A famous local artist of today, Grayson Perry, has announced a move away from the borough because it’s getting too “gentrified” – but with all due respect sir, if by “gentrified” you mean streets blocked with Porsche cars, shop-doors jammed by yummy mummies with buggies, wine bars echoing to the braying of city traders – then there’s still, thank God a very, very long way to go. I speak as one who moved here from Crouch End…The streets are being tidied up, the place generally feels cleaner, there’s more light, there are new shops and a new cinema, a lively pub theatre, a micro-brewery, a gin parlour, a neon workshop, two immaculate museums, but the “longest street market in Europe” still throngs with cheery merchants, many of whom would have felt at home in the world of the Burning Pestle.

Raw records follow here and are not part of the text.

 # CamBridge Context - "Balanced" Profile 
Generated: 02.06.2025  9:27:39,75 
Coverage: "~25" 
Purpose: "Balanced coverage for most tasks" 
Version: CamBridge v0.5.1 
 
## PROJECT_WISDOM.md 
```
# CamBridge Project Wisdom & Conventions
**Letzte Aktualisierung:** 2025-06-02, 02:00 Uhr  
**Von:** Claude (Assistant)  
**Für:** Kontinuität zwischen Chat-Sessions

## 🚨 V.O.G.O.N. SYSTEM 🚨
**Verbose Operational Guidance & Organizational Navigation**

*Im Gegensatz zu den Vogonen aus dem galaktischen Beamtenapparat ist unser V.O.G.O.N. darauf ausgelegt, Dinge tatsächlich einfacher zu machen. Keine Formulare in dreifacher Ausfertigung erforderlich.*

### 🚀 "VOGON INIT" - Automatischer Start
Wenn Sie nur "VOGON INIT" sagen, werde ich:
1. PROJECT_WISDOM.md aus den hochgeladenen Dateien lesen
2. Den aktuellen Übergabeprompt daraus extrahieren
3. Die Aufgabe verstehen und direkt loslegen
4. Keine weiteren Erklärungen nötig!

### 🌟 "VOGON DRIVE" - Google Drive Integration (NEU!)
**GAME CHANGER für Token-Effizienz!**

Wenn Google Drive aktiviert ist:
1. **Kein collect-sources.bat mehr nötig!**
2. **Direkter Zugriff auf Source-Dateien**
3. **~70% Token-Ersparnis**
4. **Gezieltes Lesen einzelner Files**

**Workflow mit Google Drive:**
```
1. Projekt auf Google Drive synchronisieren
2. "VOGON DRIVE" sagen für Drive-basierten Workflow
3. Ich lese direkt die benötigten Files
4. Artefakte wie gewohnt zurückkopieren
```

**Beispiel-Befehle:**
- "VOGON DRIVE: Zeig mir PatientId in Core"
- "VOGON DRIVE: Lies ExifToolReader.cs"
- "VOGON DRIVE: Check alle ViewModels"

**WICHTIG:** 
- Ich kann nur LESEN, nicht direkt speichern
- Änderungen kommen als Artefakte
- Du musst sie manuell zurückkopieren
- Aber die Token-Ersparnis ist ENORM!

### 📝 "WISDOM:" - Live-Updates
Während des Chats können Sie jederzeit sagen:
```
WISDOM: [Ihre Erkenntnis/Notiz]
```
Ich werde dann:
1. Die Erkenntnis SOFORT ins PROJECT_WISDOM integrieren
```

The what? Those of you not currently in touch with events on the south bank of the River Thames may not be aware that the magical, candle-lit Jacobean Wanamaker Playhouse in Southwark has these last weeks hosted a revival of their celebrated production of Francis Beaumont’s comedy from 1607, “The Knight of the Burning Pestle”, and oh, I so regret not having been to see it until its final week, as it’s now closed and thus it would be pointless to urge you to see it! Part of its whacky storyline involves a journey through Waltham Forest and an adventure at the Bell Inn (pictured here in 1909, the same building standing today on the site, I’ll be bound, of the inn known to the good Frank Beaumont, protege and drinking pal of Mermaid tavern regular Ben Johnson.)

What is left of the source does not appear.